(Pictures paired with source code)
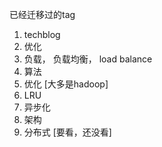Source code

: 已经迁移过的tag
1. techblog
2. 优化
3. 负载， 负载均衡， load balance
4. 算法
5. 优化 [大多是hadoop]
6. LRU  
7. 异步化    
8. 架构  
9. 分布式 [要看，还没看]  
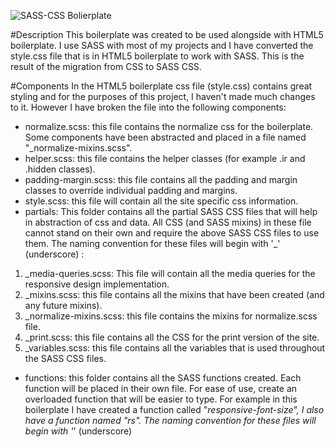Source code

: ![SASS-CSS Bolierplate ](http://dl.dropbox.com/u/28188511/SASS-CSS%20Boilerplate/logo.png)

#Description
This boilerplate was created to be used alongside with HTML5 boilerplate. I use SASS with most of my projects
and I have converted the style.css file that is in HTML5 boilerplate to work with
SASS. This is the result of the migration from CSS to SASS CSS.

#Components
In the HTML5 boilerplate css file (style.css) contains great styling and for the purposes of this 
project, I haven't made much changes to it. However I have broken the file into 
the following components:

* normalize.scss: this file contains the normalize css for the boilerplate. Some components 
have been abstracted and placed in a file named "_normalize-mixins.scss".
* helper.scss: this file contains the helper classes (for example .ir and .hidden classes).
* padding-margin.scss: this file contains all the padding and margin classes to override individual padding and margins.
* style.scss: this file will contain all the site specific css information.
* partials: This folder contains all the partial SASS CSS files that will help in abstraction 
of css and data. All CSS (and SASS mixins) in these file cannot stand on their own and 
require the above SASS CSS files to use them. The naming convention for these files will 
begin with '_' (underscore) :
1.  _media-queries.scss: This file will contain all the media queries for the responsive 
design implementation.
2. _mixins.scss: this file contains all the mixins that have been created (and any future 
mixins).
3. _normalize-mixins.scss: this file contains the mixins for normalize.scss file.
4. _print.scss: this file contains all the CSS for the print version of the site.
5. _variables.scss: this file contains all the variables that is used throughout the SASS
CSS files.
* functions: this folder contains all the SASS functions created. Each function will be placed in 
their own file. For ease of use, create an overloaded function that will be easier to type. For example 
in this boilerplate I have created a function called "_responsive-font-size", I also have a function
named "rs". The naming convention for these files will 
begin with '_' (underscore)
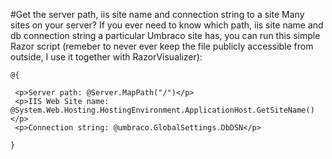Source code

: #Get the server path, iis site name and connection string to a site
Many sites on your server? If you ever need to know which path, iis site name and db connection string a particular Umbraco site has, you can run this simple Razor script (remeber to never ever keep the file publicly accessible from outside, I use it together with RazorVisualizer):

    @{

     <p>Server path: @Server.MapPath("/")</p>
     <p>IIS Web Site name: @System.Web.Hosting.HostingEnvironment.ApplicationHost.GetSiteName()</p>
     <p>Connection string: @umbraco.GlobalSettings.DbDSN</p>

    }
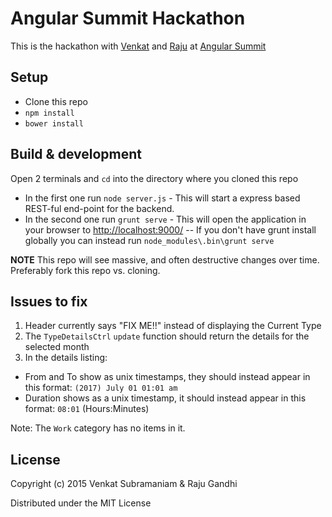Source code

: # Angular Summit Hackathon

This is the hackathon with [Venkat](https://twitter.com/venkat_s) and [Raju](https://twitter.com/looselytyped) at [Angular Summit](https://angularsummit.com/conference/boston/2015/09/home)

## Setup

- Clone this repo
- `npm install`
- `bower install`

## Build & development

Open 2 terminals and `cd` into the directory where you cloned this repo

- In the first one run `node server.js` - This will start a express based REST-ful end-point for the backend.
- In the second one run `grunt serve` - This will open the application in your browser to [http://localhost:9000/](http://localhost:9000/)
-- If you don't have grunt install globally you can instead run `node_modules\.bin\grunt serve`

**NOTE** This repo will see massive, and often destructive changes over time. Preferably fork this repo vs. cloning. 

## Issues to fix

1. Header currently says "FIX ME!!" instead of displaying the Current Type
2. The `TypeDetailsCtrl` `update` function should return the details for the selected month
3. In the details listing:
  - From and To show as unix timestamps, they should instead appear in this format: `(2017) July 01 01:01 am`
  - Duration shows as a unix timestamp, it should instead appear in this format: `08:01` (Hours:Minutes)

Note: The `Work` category has no items in it.

## License

Copyright (c) 2015 Venkat Subramaniam & Raju Gandhi

Distributed under the MIT License
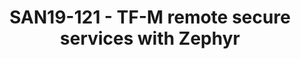 ---
categories:
- san19
description: Trusted Firmware M (TF-M) is an open source implementation of Platform
  Security Architecture (PSA) for Arm Cortex M processors. TF-M provides secure services
  to other cores or non-secure execution environments using PSA APIs on the M profile
  core. It includes services like secure storage, security audit trails, and crypto,
  amongst others. PSA Firmware Framework (PSA-FF) compliant APIs are used for inter-process
  or inter-processor communication with the secure services.<br /> <br /> This session
  will discuss how to run Zephyr on a non-secure core, calling TF-M services on a
  secure TF-M core. A dual-core Cortex M33 will be used, with OpenAMP as the IPC protocol
  between the Zephyr and TF-M core. This session will also examine PSA level 1 requirements
  for PSA certification, such as the use of a secure boot loader.
image:
  featured: 'true'
  path: /assets/images/featured-images/san19/SAN19-121.png
session_attendee_num: '5'
session_id: SAN19-121
session_room: Sunset 3 (Session 3)
session_slot:
  end_time: '2019-09-23 16:55:00'
  start_time: '2019-09-23 16:30:00'
session_speakers:
- speaker_bio: Senior Software Engineer of arm, working as Linaro assignee for LITE.
    Mainly focus on embedded and IoT, v8-m of TF-M.
  speaker_company: arm
  speaker_image: /assets/images/speakers/san19/karl-zhang.jpg
  speaker_location: ''
  speaker_name: Karl Zhang
  speaker_position: Senior Software Engineer
  speaker_url: ''
  speaker_username: karl.zhang
- speaker_bio: Embedded engineer at Linaro specializing in ARM Cortex M, RF and wireless
    solutions.
  speaker_company: Linaro, Inc.
  speaker_image: /assets/images/speakers/san19/kevin-townsend.jpg
  speaker_location: ''
  speaker_name: Kevin Townsend
  speaker_position: Senior Embedded Engineer
  speaker_url: ''
  speaker_username: kevin.townsend
session_track: IoT and Embedded
tag: session
tags:
- Open Source Development
title: SAN19-121 - TF-M remote secure services with Zephyr
---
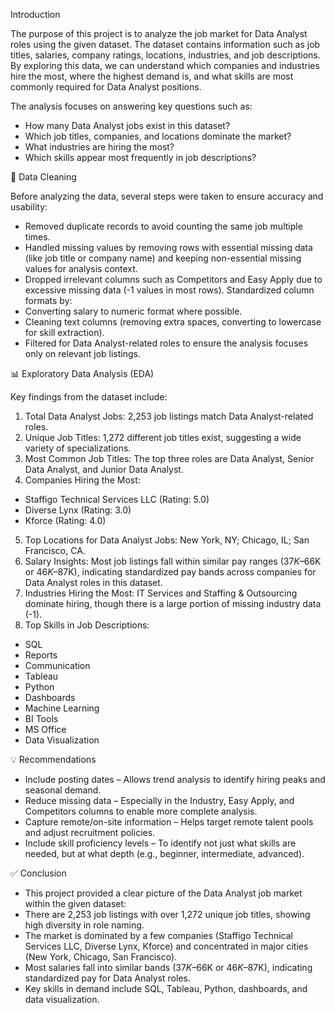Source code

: Introduction

The purpose of this project is to analyze the job market for Data Analyst roles using the given dataset. The dataset contains information such as job titles, salaries, company ratings, locations, industries, and job descriptions. By exploring this data, we can understand which companies and industries hire the most, where the highest demand is, and what skills are most commonly required for Data Analyst positions.

The analysis focuses on answering key questions such as:
- How many Data Analyst jobs exist in this dataset?
- Which job titles, companies, and locations dominate the market?
- What industries are hiring the most?
- Which skills appear most frequently in job descriptions?

🧹 Data Cleaning

Before analyzing the data, several steps were taken to ensure accuracy and usability:
- Removed duplicate records to avoid counting the same job multiple times.
- Handled missing values by removing rows with essential missing data (like job title or company name) and keeping non-essential missing values for analysis context.
- Dropped irrelevant columns such as Competitors and Easy Apply due to excessive missing data (-1 values in most rows).
Standardized column formats by:
- Converting salary to numeric format where possible.
- Cleaning text columns (removing extra spaces, converting to lowercase for skill extraction).
- Filtered for Data Analyst-related roles to ensure the analysis focuses only on relevant job listings.

📊 Exploratory Data Analysis (EDA)

Key findings from the dataset include:
1. Total Data Analyst Jobs: 2,253 job listings match Data Analyst-related roles.
2. Unique Job Titles: 1,272 different job titles exist, suggesting a wide variety of specializations.
3. Most Common Job Titles: The top three roles are Data Analyst, Senior Data Analyst, and Junior Data Analyst.
4. Companies Hiring the Most:
- Staffigo Technical Services LLC (Rating: 5.0)
- Diverse Lynx (Rating: 3.0)
- Kforce (Rating: 4.0)
5. Top Locations for Data Analyst Jobs: New York, NY; Chicago, IL; San Francisco, CA.
6. Salary Insights: Most job listings fall within similar pay ranges ($37K–$66K or $46K–$87K), indicating standardized pay bands across companies for Data Analyst roles in this dataset.
7. Industries Hiring the Most: IT Services and Staffing & Outsourcing dominate hiring, though there is a large portion of missing industry data (-1).
8. Top Skills in Job Descriptions:
- SQL
- Reports
- Communication
- Tableau
- Python
- Dashboards
- Machine Learning
- BI Tools
- MS Office
- Data Visualization

💡 Recommendations

- Include posting dates – Allows trend analysis to identify hiring peaks and seasonal demand.
- Reduce missing data – Especially in the Industry, Easy Apply, and Competitors columns to enable more complete analysis.
- Capture remote/on-site information – Helps target remote talent pools and adjust recruitment policies.
- Include skill proficiency levels – To identify not just what skills are needed, but at what depth (e.g., beginner, intermediate, advanced).

✅ Conclusion

- This project provided a clear picture of the Data Analyst job market within the given dataset:
- There are 2,253 job listings with over 1,272 unique job titles, showing high diversity in role naming.
- The market is dominated by a few companies (Staffigo Technical Services LLC, Diverse Lynx, Kforce) and concentrated in major cities (New York, Chicago, San Francisco).
- Most salaries fall into similar bands ($37K–$66K or $46K–$87K), indicating standardized pay for Data Analyst roles.
- Key skills in demand include SQL, Tableau, Python, dashboards, and data visualization.
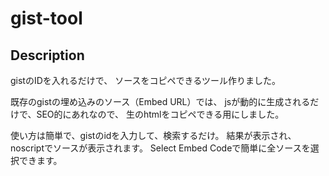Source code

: gist-tool
=========

## Description
gistのIDを入れるだけで、
ソースをコピペできるツール作りました。

既存のgistの埋め込みのソース（Embed URL）では、
jsが動的に生成されるだけで、SEO的にあれなので、
生のhtmlをコピペできる用にしました。

使い方は簡単で、gistのidを入力して、検索するだけ。
結果が表示され、noscriptでソースが表示されます。
Select Embed Codeで簡単に全ソースを選択できます。


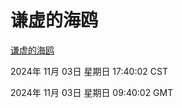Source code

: # 谦虚的海鸥
[谦虚的海鸥](http://219.139.197.74:56308/qxdho/course/base/hotlink/index.php)

2024年 11月 03日 星期日 17:40:02 CST

2024年 11月 03日 星期日 09:40:02 GMT
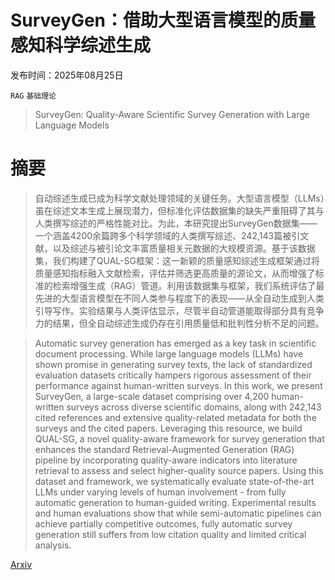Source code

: # SurveyGen：借助大型语言模型的质量感知科学综述生成

发布时间：2025年08月25日

`RAG` `基础理论`

> SurveyGen: Quality-Aware Scientific Survey Generation with Large Language Models

# 摘要

> 自动综述生成已成为科学文献处理领域的关键任务。大型语言模型（LLMs）虽在综述文本生成上展现潜力，但标准化评估数据集的缺失严重阻碍了其与人类撰写综述的严格性能对比。为此，本研究提出SurveyGen数据集——一个涵盖4200余篇跨多个科学领域的人类撰写综述、242,143篇被引文献，以及综述与被引论文丰富质量相关元数据的大规模资源。基于该数据集，我们构建了QUAL-SG框架：这一新颖的质量感知综述生成框架通过将质量感知指标融入文献检索，评估并筛选更高质量的源论文，从而增强了标准的检索增强生成（RAG）管道。利用该数据集与框架，我们系统评估了最先进的大型语言模型在不同人类参与程度下的表现——从全自动生成到人类引导写作。实验结果与人类评估显示，尽管半自动管道能取得部分具有竞争力的结果，但全自动综述生成仍存在引用质量低和批判性分析不足的问题。

> Automatic survey generation has emerged as a key task in scientific document processing. While large language models (LLMs) have shown promise in generating survey texts, the lack of standardized evaluation datasets critically hampers rigorous assessment of their performance against human-written surveys. In this work, we present SurveyGen, a large-scale dataset comprising over 4,200 human-written surveys across diverse scientific domains, along with 242,143 cited references and extensive quality-related metadata for both the surveys and the cited papers. Leveraging this resource, we build QUAL-SG, a novel quality-aware framework for survey generation that enhances the standard Retrieval-Augmented Generation (RAG) pipeline by incorporating quality-aware indicators into literature retrieval to assess and select higher-quality source papers. Using this dataset and framework, we systematically evaluate state-of-the-art LLMs under varying levels of human involvement - from fully automatic generation to human-guided writing. Experimental results and human evaluations show that while semi-automatic pipelines can achieve partially competitive outcomes, fully automatic survey generation still suffers from low citation quality and limited critical analysis.

[Arxiv](https://arxiv.org/abs/2508.17647)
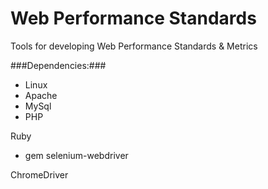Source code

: Web Performance Standards
===============

Tools for developing Web Performance Standards &amp; Metrics

###Dependencies:###

* Linux
* Apache
* MySql
* PHP

Ruby

* gem selenium-webdriver

ChromeDriver
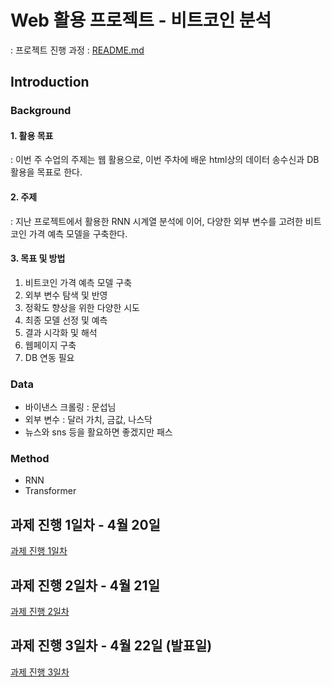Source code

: # Web 활용 프로젝트 - 비트코인 분석

: 프로젝트 진행 과정 : [README.md](ReadMe/README.md)

## Introduction

### Background

#### 1. 활용 목표

: 이번 주 수업의 주제는 웹 활용으로, 이번 주차에 배운 html상의 데이터 송수신과 DB 활용을 목표로 한다.

#### 2. 주제

: 지난 프로젝트에서 활용한 RNN 시계열 분석에 이어, 다양한 외부 변수를 고려한 비트코인 가격 예측 모델을 구축한다.

#### 3. 목표 및 방법

1. 비트코인 가격 예측 모델 구축
2. 외부 변수 탐색 및 반영
3. 정확도 향상을 위한 다양한 시도
4. 최종 모델 선정 및 예측
5. 결과 시각화 및 해석
6. 웹페이지 구축
7. DB 연동 필요

### Data

- 바이낸스 크롤링 : 문섭님
- 외부 변수 : 달러 가치, 금값, 나스닥
- 뉴스와 sns 등을 활요하면 좋겠지만 패스

### Method

- RNN
- Transformer

## 과제 진행 1일차 - 4월 20일
[과제 진행 1일차](ReadMe_0421/README.md)

## 과제 진행 2일차 - 4월 21일
[과제 진행 2일차](ReadMe_0422/README.md)

## 과제 진행 3일차 - 4월 22일 (발표일)
[과제 진행 3일차](ReadMe_0423/README.md)


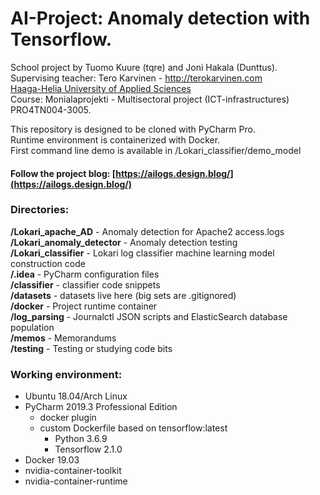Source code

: # AI-Project: Anomaly detection with Tensorflow.

School project by Tuomo Kuure (tqre) and Joni Hakala (Dunttus).  
Supervising teacher: Tero Karvinen - http://terokarvinen.com  
[Haaga-Helia University of Applied Sciences](http://www.haaga-helia.fi/en/frontpage)  
Course: Monialaprojekti - Multisectoral project (ICT-infrastructures) PRO4TN004-3005.

This repository is designed to be cloned with PyCharm Pro.  
Runtime environment is containerized with Docker.  
First command line demo is available in /Lokari_classifier/demo_model

#### Follow the project blog: [https://ailogs.design.blog/](https://ailogs.design.blog/)
### Directories:
**/Lokari_apache_AD** - Anomaly detection for Apache2 access.logs \
**/Lokari_anomaly_detector** - Anomaly detection testing \
**/Lokari_classifier** - Lokari log classifier machine learning model construction code \
**/.idea** - PyCharm configuration files \
**/classifier** - classifier code snippets \
**/datasets** - datasets live here (big sets are .gitignored) \
**/docker** - Project runtime container \
**/log_parsing** - Journalctl JSON scripts and ElasticSearch database population \
**/memos** - Memorandums \
**/testing** - Testing or studying code bits

### Working environment:
* Ubuntu 18.04/Arch Linux
* PyCharm 2019.3 Professional Edition
  * docker plugin  
  * custom Dockerfile based on tensorflow:latest
    * Python 3.6.9
    * Tensorflow 2.1.0
* Docker 19.03  
* nvidia-container-toolkit 
* nvidia-container-runtime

HOW TO COMPLETE THIS TASK:
Which lines of the data contain the string "featured"? Copy each one.

THE ANSWER:
  featured: 'true'
  path: /assets/images/featured-images/san19/SAN19-121.png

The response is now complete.